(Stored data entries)
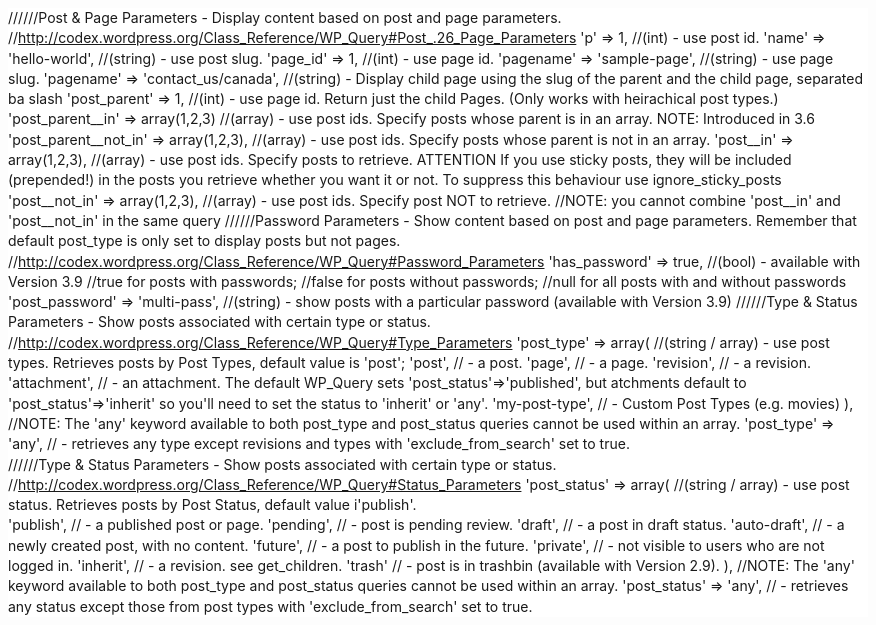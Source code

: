 //////Post & Page Parameters - Display content based on post and page parameters.
    //http://codex.wordpress.org/Class_Reference/WP_Query#Post_.26_Page_Parameters
    'p' => 1,                               //(int) - use post id.
    'name' => 'hello-world',                //(string) - use post slug.
    'page_id' => 1,                         //(int) - use page id.
    'pagename' => 'sample-page',            //(string) - use page slug.
    'pagename' => 'contact_us/canada',      //(string) - Display child page using the slug of the parent and the child page, separated ba slash
    'post_parent' => 1,                     //(int) - use page id. Return just the child Pages. (Only works with heirachical post types.)
    'post_parent__in' => array(1,2,3)       //(array) - use post ids. Specify posts whose parent is in an array. NOTE: Introduced in 3.6 
    'post_parent__not_in' => array(1,2,3),  //(array) - use post ids. Specify posts whose parent is not in an array.
    'post__in' => array(1,2,3),             //(array) - use post ids. Specify posts to retrieve. ATTENTION If you use sticky posts, they will be included (prepended!) in the posts you retrieve whether you want it or not. To suppress this behaviour use ignore_sticky_posts
    'post__not_in' => array(1,2,3),         //(array) - use post ids. Specify post NOT to retrieve.
    //NOTE: you cannot combine 'post__in' and 'post__not_in' in the same query
//////Password Parameters - Show content based on post and page parameters. Remember that default post_type is only set to display posts but not pages.
    //http://codex.wordpress.org/Class_Reference/WP_Query#Password_Parameters
    'has_password' => true,                 //(bool) - available with Version 3.9
                                              //true for posts with passwords; 
                                              //false for posts without passwords; 
                                              //null for all posts with and without passwords 
    'post_password' => 'multi-pass',          //(string) - show posts with a particular password (available with Version 3.9)
//////Type & Status Parameters - Show posts associated with certain type or status.
    //http://codex.wordpress.org/Class_Reference/WP_Query#Type_Parameters
    'post_type' => array(                   //(string / array) - use post types. Retrieves posts by Post Types, default value is 'post';
            'post',                         // - a post.
            'page',                         // - a page.
            'revision',                     // - a revision.
            'attachment',                   // - an attachment. The default WP_Query sets 'post_status'=>'published', but atchments default to 'post_status'=>'inherit' so you'll need to set the status to 'inherit' or 'any'.
            'my-post-type',                 // - Custom Post Types (e.g. movies)
            ),
    //NOTE: The 'any' keyword available to both post_type and post_status queries cannot be used within an array. 
    'post_type' => 'any',                   // - retrieves any type except revisions and types with 'exclude_from_search' set to true.  
//////Type & Status Parameters - Show posts associated with certain type or status.
    //http://codex.wordpress.org/Class_Reference/WP_Query#Status_Parameters
    'post_status' => array(                 //(string / array) - use post status. Retrieves posts by Post Status, default value i'publish'.         
            'publish',                      // - a published post or page.
            'pending',                      // - post is pending review.
            'draft',                        // - a post in draft status.
            'auto-draft',                   // - a newly created post, with no content.
            'future',                       // - a post to publish in the future.
            'private',                      // - not visible to users who are not logged in.
            'inherit',                      // - a revision. see get_children.
            'trash'                         // - post is in trashbin (available with Version 2.9).
            ),
    //NOTE: The 'any' keyword available to both post_type and post_status queries cannot be used within an array. 
    'post_status' => 'any',                 // - retrieves any status except those from post types with 'exclude_from_search' set to true.
    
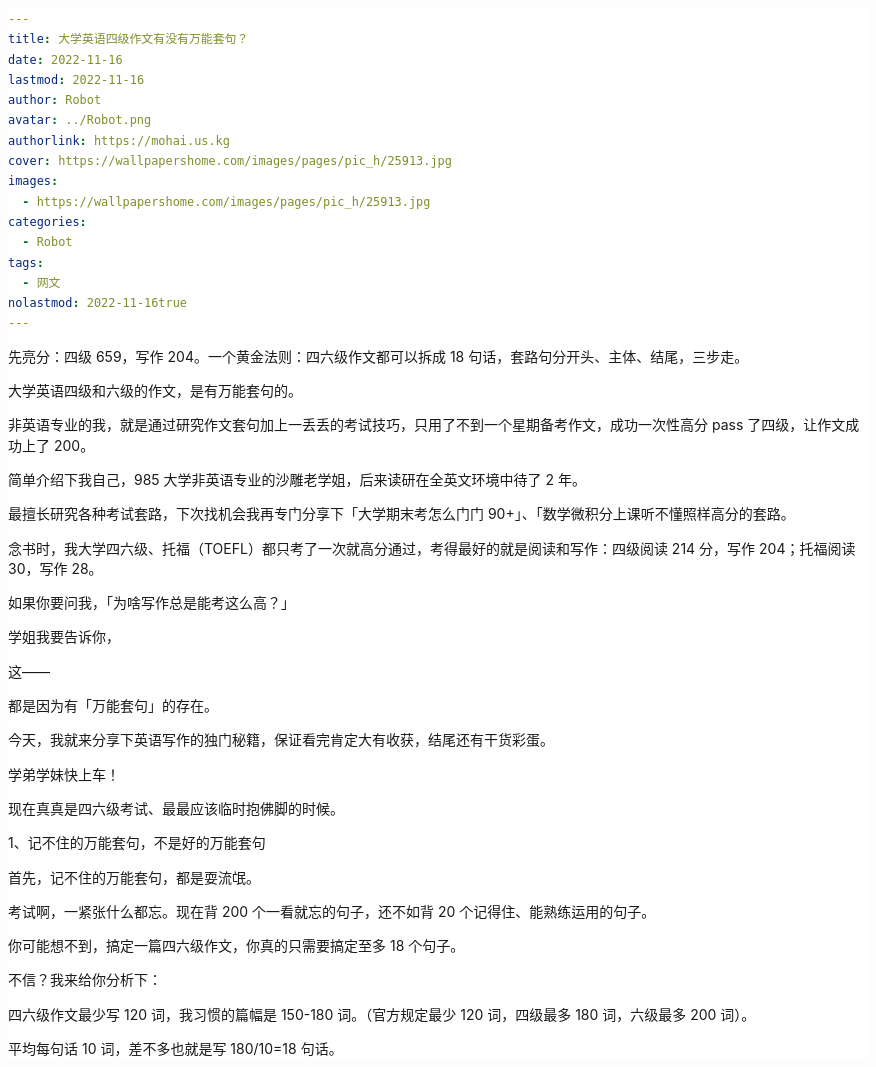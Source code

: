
 ```yaml
---
title: 大学英语四级作文有没有万能套句？
date: 2022-11-16
lastmod: 2022-11-16
author: Robot
avatar: ../Robot.png
authorlink: https://mohai.us.kg
cover: https://wallpapershome.com/images/pages/pic_h/25913.jpg
images:
  - https://wallpapershome.com/images/pages/pic_h/25913.jpg
categories:
  - Robot
tags:
  - 网文
nolastmod: 2022-11-16true
---
```




先亮分：四级 659，写作 204。一个黄金法则：四六级作文都可以拆成 18 句话，套路句分开头、主体、结尾，三步走。

大学英语四级和六级的作文，是有万能套句的。

非英语专业的我，就是通过研究作文套句加上一丢丢的考试技巧，只用了不到一个星期备考作文，成功一次性高分 pass 了四级，让作文成功上了 200。

简单介绍下我自己，985 大学非英语专业的沙雕老学姐，后来读研在全英文环境中待了 2 年。

最擅长研究各种考试套路，下次找机会我再专门分享下「大学期末考怎么门门 90+」、「数学微积分上课听不懂照样高分的套路。

念书时，我大学四六级、托福（TOEFL）都只考了一次就高分通过，考得最好的就是阅读和写作：四级阅读 214 分，写作 204；托福阅读 30，写作 28。

如果你要问我，「为啥写作总是能考这么高？」

学姐我要告诉你，

这——

都是因为有「万能套句」的存在。

今天，我就来分享下英语写作的独门秘籍，保证看完肯定大有收获，结尾还有干货彩蛋。

学弟学妹快上车！

现在真真是四六级考试、最最应该临时抱佛脚的时候。

1、记不住的万能套句，不是好的万能套句

首先，记不住的万能套句，都是耍流氓。

考试啊，一紧张什么都忘。现在背 200 个一看就忘的句子，还不如背 20 个记得住、能熟练运用的句子。

你可能想不到，搞定一篇四六级作文，你真的只需要搞定至多 18 个句子。

不信？我来给你分析下：

四六级作文最少写 120 词，我习惯的篇幅是 150-180 词。（官方规定最少 120 词，四级最多 180 词，六级最多 200 词）。

平均每句话 10 词，差不多也就是写 180/10=18 句话。
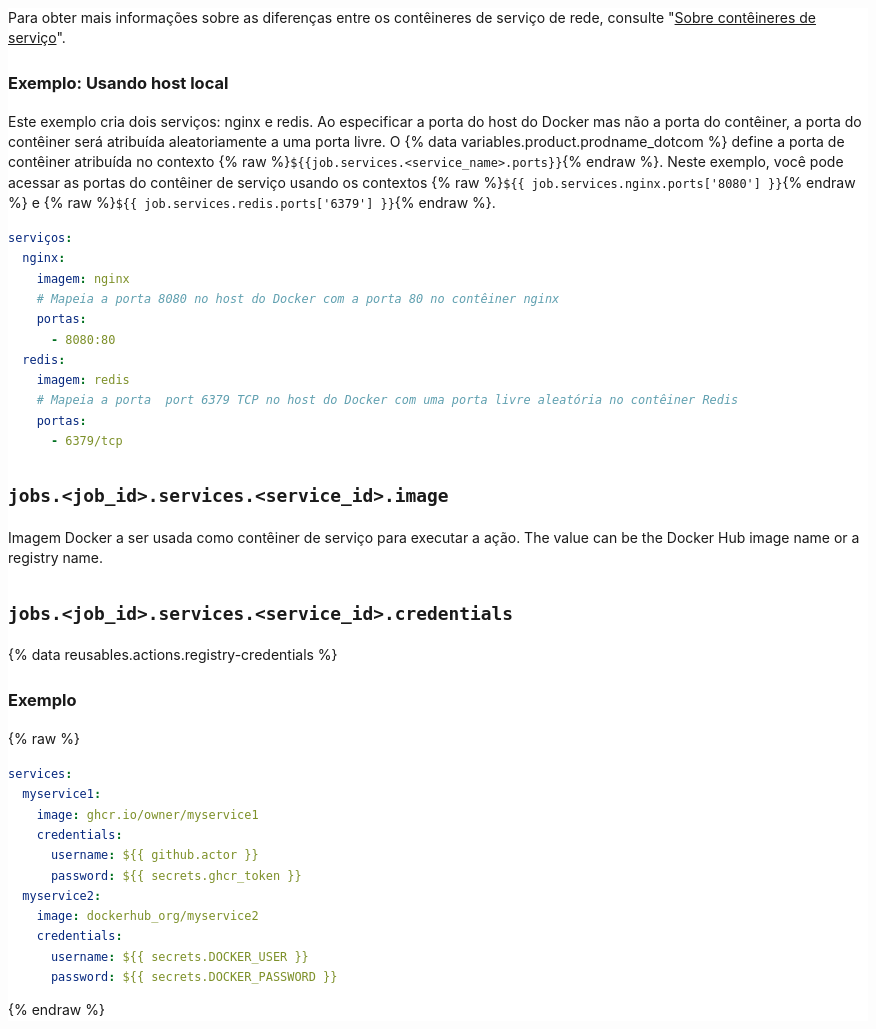 Para obter mais informações sobre as diferenças entre os contêineres de serviço de rede, consulte "[Sobre contêineres de serviço](/actions/automating-your-workflow-with-github-actions/about-service-containers)".

### Exemplo: Usando host local

Este exemplo cria dois serviços: nginx e redis. Ao especificar a porta do host do Docker mas não a porta do contêiner, a porta do contêiner será atribuída aleatoriamente a uma porta livre. O {% data variables.product.prodname_dotcom %} define a porta de contêiner atribuída no contexto {% raw %}`${{job.services.<service_name>.ports}}`{% endraw %}. Neste exemplo, você pode acessar as portas do contêiner de serviço usando os contextos {% raw %}`${{ job.services.nginx.ports['8080'] }}`{% endraw %} e {% raw %}`${{ job.services.redis.ports['6379'] }}`{% endraw %}.

```yaml
serviços:
  nginx:
    imagem: nginx
    # Mapeia a porta 8080 no host do Docker com a porta 80 no contêiner nginx
    portas:
      - 8080:80
  redis:
    imagem: redis
    # Mapeia a porta  port 6379 TCP no host do Docker com uma porta livre aleatória no contêiner Redis
    portas:
      - 6379/tcp
```

## `jobs.<job_id>.services.<service_id>.image`

Imagem Docker a ser usada como contêiner de serviço para executar a ação. The value can be the Docker Hub image name or a  registry name.

## `jobs.<job_id>.services.<service_id>.credentials`

{% data reusables.actions.registry-credentials %}

### Exemplo

{% raw %}
```yaml
services:
  myservice1:
    image: ghcr.io/owner/myservice1
    credentials:
      username: ${{ github.actor }}
      password: ${{ secrets.ghcr_token }}
  myservice2:
    image: dockerhub_org/myservice2
    credentials:
      username: ${{ secrets.DOCKER_USER }}
      password: ${{ secrets.DOCKER_PASSWORD }}
```
{% endraw %}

WHAT THIS TASK INVOLVES: Print out the records in full and exactly, dropping every picture.

WRITTEN RESPONSE:
Source code

: //////Post & Page Parameters - Display content based on post and page parameters.
    //http://codex.wordpress.org/Class_Reference/WP_Query#Post_.26_Page_Parameters
    'p' => 1,                               //(int) - use post id.
    'name' => 'hello-world',                //(string) - use post slug.
    'page_id' => 1,                         //(int) - use page id.
    'pagename' => 'sample-page',            //(string) - use page slug.
    'pagename' => 'contact_us/canada',      //(string) - Display child page using the slug of the parent and the child page, separated ba slash
    'post_parent' => 1,                     //(int) - use page id. Return just the child Pages. (Only works with heirachical post types.)
    'post_parent__in' => array(1,2,3)       //(array) - use post ids. Specify posts whose parent is in an array. NOTE: Introduced in 3.6 
    'post_parent__not_in' => array(1,2,3),  //(array) - use post ids. Specify posts whose parent is not in an array.
    'post__in' => array(1,2,3),             //(array) - use post ids. Specify posts to retrieve. ATTENTION If you use sticky posts, they will be included (prepended!) in the posts you retrieve whether you want it or not. To suppress this behaviour use ignore_sticky_posts
    'post__not_in' => array(1,2,3),         //(array) - use post ids. Specify post NOT to retrieve.
    //NOTE: you cannot combine 'post__in' and 'post__not_in' in the same query
//////Password Parameters - Show content based on post and page parameters. Remember that default post_type is only set to display posts but not pages.
    //http://codex.wordpress.org/Class_Reference/WP_Query#Password_Parameters
    'has_password' => true,                 //(bool) - available with Version 3.9
                                              //true for posts with passwords; 
                                              //false for posts without passwords; 
                                              //null for all posts with and without passwords 
    'post_password' => 'multi-pass',          //(string) - show posts with a particular password (available with Version 3.9)
//////Type & Status Parameters - Show posts associated with certain type or status.
    //http://codex.wordpress.org/Class_Reference/WP_Query#Type_Parameters
    'post_type' => array(                   //(string / array) - use post types. Retrieves posts by Post Types, default value is 'post';
            'post',                         // - a post.
            'page',                         // - a page.
            'revision',                     // - a revision.
            'attachment',                   // - an attachment. The default WP_Query sets 'post_status'=>'published', but atchments default to 'post_status'=>'inherit' so you'll need to set the status to 'inherit' or 'any'.
            'my-post-type',                 // - Custom Post Types (e.g. movies)
            ),
    //NOTE: The 'any' keyword available to both post_type and post_status queries cannot be used within an array. 
    'post_type' => 'any',                   // - retrieves any type except revisions and types with 'exclude_from_search' set to true.  
//////Type & Status Parameters - Show posts associated with certain type or status.
    //http://codex.wordpress.org/Class_Reference/WP_Query#Status_Parameters
    'post_status' => array(                 //(string / array) - use post status. Retrieves posts by Post Status, default value i'publish'.         
            'publish',                      // - a published post or page.
            'pending',                      // - post is pending review.
            'draft',                        // - a post in draft status.
            'auto-draft',                   // - a newly created post, with no content.
            'future',                       // - a post to publish in the future.
            'private',                      // - not visible to users who are not logged in.
            'inherit',                      // - a revision. see get_children.
            'trash'                         // - post is in trashbin (available with Version 2.9).
            ),
    //NOTE: The 'any' keyword available to both post_type and post_status queries cannot be used within an array. 
    'post_status' => 'any',                 // - retrieves any status except those from post types with 'exclude_from_search' set to true.
    
Source code

:
 ```yaml
---
title: 大学英语四级作文有没有万能套句？
date: 2022-11-16
lastmod: 2022-11-16
author: Robot
avatar: ../Robot.png
authorlink: https://mohai.us.kg
cover: https://wallpapershome.com/images/pages/pic_h/25913.jpg
images:
  - https://wallpapershome.com/images/pages/pic_h/25913.jpg
categories:
  - Robot
tags:
  - 网文
nolastmod: 2022-11-16true
---
```




先亮分：四级 659，写作 204。一个黄金法则：四六级作文都可以拆成 18 句话，套路句分开头、主体、结尾，三步走。

大学英语四级和六级的作文，是有万能套句的。

非英语专业的我，就是通过研究作文套句加上一丢丢的考试技巧，只用了不到一个星期备考作文，成功一次性高分 pass 了四级，让作文成功上了 200。

简单介绍下我自己，985 大学非英语专业的沙雕老学姐，后来读研在全英文环境中待了 2 年。

最擅长研究各种考试套路，下次找机会我再专门分享下「大学期末考怎么门门 90+」、「数学微积分上课听不懂照样高分的套路。

念书时，我大学四六级、托福（TOEFL）都只考了一次就高分通过，考得最好的就是阅读和写作：四级阅读 214 分，写作 204；托福阅读 30，写作 28。

如果你要问我，「为啥写作总是能考这么高？」

学姐我要告诉你，

这——

都是因为有「万能套句」的存在。

今天，我就来分享下英语写作的独门秘籍，保证看完肯定大有收获，结尾还有干货彩蛋。

学弟学妹快上车！

现在真真是四六级考试、最最应该临时抱佛脚的时候。

1、记不住的万能套句，不是好的万能套句

首先，记不住的万能套句，都是耍流氓。

考试啊，一紧张什么都忘。现在背 200 个一看就忘的句子，还不如背 20 个记得住、能熟练运用的句子。

你可能想不到，搞定一篇四六级作文，你真的只需要搞定至多 18 个句子。

不信？我来给你分析下：

四六级作文最少写 120 词，我习惯的篇幅是 150-180 词。（官方规定最少 120 词，四级最多 180 词，六级最多 200 词）。

平均每句话 10 词，差不多也就是写 180/10=18 句话。
 Para obter mais informações sobre as diferenças entre os contêineres de serviço de rede, consulte "[Sobre contêineres de serviço](/actions/automating-your-workflow-with-github-actions/about-service-containers)".

### Exemplo: Usando host local

Este exemplo cria dois serviços: nginx e redis. Ao especificar a porta do host do Docker mas não a porta do contêiner, a porta do contêiner será atribuída aleatoriamente a uma porta livre. O {% data variables.product.prodname_dotcom %} define a porta de contêiner atribuída no contexto {% raw %}`${{job.services.<service_name>.ports}}`{% endraw %}. Neste exemplo, você pode acessar as portas do contêiner de serviço usando os contextos {% raw %}`${{ job.services.nginx.ports['8080'] }}`{% endraw %} e {% raw %}`${{ job.services.redis.ports['6379'] }}`{% endraw %}.

```yaml
serviços:
  nginx:
    imagem: nginx
    # Mapeia a porta 8080 no host do Docker com a porta 80 no contêiner nginx
    portas:
      - 8080:80
  redis:
    imagem: redis
    # Mapeia a porta  port 6379 TCP no host do Docker com uma porta livre aleatória no contêiner Redis
    portas:
      - 6379/tcp
```

## `jobs.<job_id>.services.<service_id>.image`

Imagem Docker a ser usada como contêiner de serviço para executar a ação. The value can be the Docker Hub image name or a  registry name.

## `jobs.<job_id>.services.<service_id>.credentials`

{% data reusables.actions.registry-credentials %}

### Exemplo

{% raw %}
```yaml
services:
  myservice1:
    image: ghcr.io/owner/myservice1
    credentials:
      username: ${{ github.actor }}
      password: ${{ secrets.ghcr_token }}
  myservice2:
    image: dockerhub_org/myservice2
    credentials:
      username: ${{ secrets.DOCKER_USER }}
      password: ${{ secrets.DOCKER_PASSWORD }}
```
{% endraw %}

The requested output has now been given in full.